═══ Data supplied

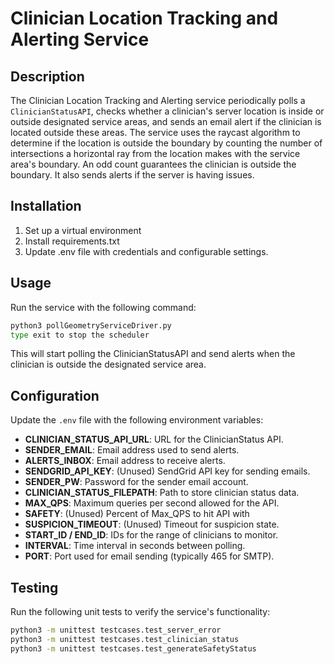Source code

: # Clinician Location Tracking and Alerting Service

## Description
The Clinician Location Tracking and Alerting service periodically polls a `ClinicianStatusAPI`, checks whether a clinician's server location is inside or outside designated service areas, and sends an email alert if the clinician is located outside these areas. The service uses the raycast algorithm to determine if the location is outside the boundary by counting the number of intersections a horizontal ray from the location makes with the service area's boundary. An odd count guarantees the clinician is outside the boundary. It also sends alerts if the server is having issues.

## Installation

1. Set up a virtual environment
2. Install requirements.txt
3. Update .env file with credentials and configurable settings.

## Usage
Run the service with the following command:

```bash
python3 pollGeometryServiceDriver.py
type exit to stop the scheduler
```

This will start polling the ClinicianStatusAPI and send alerts when the clinician is outside the designated service area.

## Configuration
Update the `.env` file with the following environment variables:

- **CLINICIAN_STATUS_API_URL**: URL for the ClinicianStatus API.
- **SENDER_EMAIL**: Email address used to send alerts.
- **ALERTS_INBOX**: Email address to receive alerts.
- **SENDGRID_API_KEY**: (Unused) SendGrid API key for sending emails.
- **SENDER_PW**: Password for the sender email account.
- **CLINICIAN_STATUS_FILEPATH**: Path to store clinician status data.
- **MAX_QPS**: Maximum queries per second allowed for the API.
- **SAFETY**: (Unused) Percent of Max_QPS to hit API with 
- **SUSPICION_TIMEOUT**: (Unused) Timeout for suspicion state.
- **START_ID / END_ID**: IDs for the range of clinicians to monitor.
- **INTERVAL**: Time interval in seconds between polling.
- **PORT**: Port used for email sending (typically 465 for SMTP).

## Testing
Run the following unit tests to verify the service's functionality:

```bash
python3 -m unittest testcases.test_server_error
python3 -m unittest testcases.test_clinician_status
python3 -m unittest testcases.test_generateSafetyStatus
```
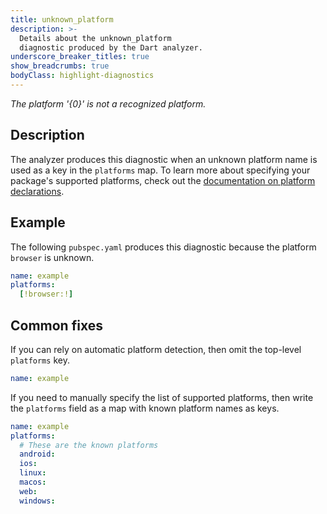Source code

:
 ```yaml
---
title: unknown_platform
description: >-
  Details about the unknown_platform
  diagnostic produced by the Dart analyzer.
underscore_breaker_titles: true
show_breadcrumbs: true
bodyClass: highlight-diagnostics
---
```


_The platform '{0}' is not a recognized platform._

## Description

The analyzer produces this diagnostic when an unknown platform name is
used as a key in the `platforms` map.
To learn more about specifying your package's supported platforms,
check out the [documentation on platform declarations](https://dart.dev/tools/pub/pubspec#platforms).

## Example

The following `pubspec.yaml` produces this diagnostic because the platform
`browser` is unknown.

```yaml
name: example
platforms:
  [!browser:!]
```

## Common fixes

If you can rely on automatic platform detection, then omit the
top-level `platforms` key.

```yaml
name: example
```

If you need to manually specify the list of supported platforms, then
write the `platforms` field as a map with known platform names as keys.

```yaml
name: example
platforms:
  # These are the known platforms
  android:
  ios:
  linux:
  macos:
  web:
  windows:
```
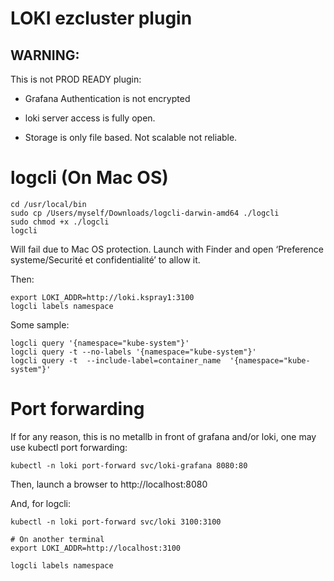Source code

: # LOKI ezcluster plugin

## WARNING: 

This is not PROD READY plugin:

- Grafana Authentication is not encrypted

- loki server access is fully open.

- Storage is only file based. Not scalable not reliable.

# logcli (On Mac OS)

```
cd /usr/local/bin
sudo cp /Users/myself/Downloads/logcli-darwin-amd64 ./logcli
sudo chmod +x ./logcli
logcli
```

Will fail due to Mac OS protection.
Launch with Finder and open ‘Preference systeme/Securité et confidentialité’ to allow it.

Then:

```
export LOKI_ADDR=http://loki.kspray1:3100
logcli labels namespace
```

Some sample:

```
logcli query '{namespace="kube-system"}'
logcli query -t --no-labels '{namespace="kube-system"}'
logcli query -t  --include-label=container_name  '{namespace="kube-system"}'
```

# Port forwarding

If for any reason, this is no metallb in front of grafana and/or loki, one may use kubectl port forwarding:

```
kubectl -n loki port-forward svc/loki-grafana 8080:80
```

Then, launch a browser to http://localhost:8080

And, for logcli:

```
kubectl -n loki port-forward svc/loki 3100:3100

# On another terminal
export LOKI_ADDR=http://localhost:3100

logcli labels namespace
```


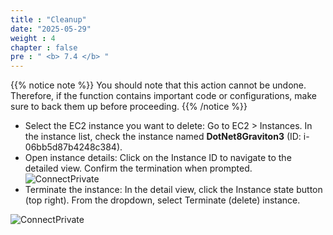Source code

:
```yaml
---
title : "Cleanup"
date: "2025-05-29"
weight : 4
chapter : false
pre : " <b> 7.4 </b> "
---
```



{{% notice note %}}
You should note that this action cannot be undone. Therefore, if the function contains important code or configurations, make sure to back them up before proceeding.
{{% /notice %}}

- Select the EC2 instance you want to delete: Go to EC2 > Instances. In the instance list, check the instance named **DotNet8Graviton3** (ID: i-06bb5d87b4248c384).
- Open instance details: Click on the Instance ID to navigate to the detailed view. Confirm the termination when prompted.
![ConnectPrivate](../../images/7-Graviton/7.10.clean.png)
- Terminate the instance: In the detail view, click the Instance state button (top right). From the dropdown, select Terminate (delete) instance.

![ConnectPrivate](../../images/7-Graviton/7.11.clean.png)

══════

Exercise objective: Give the number of lines in the entries that hold the word "ConnectPrivate", and nothing else.

Result of this exercise: 2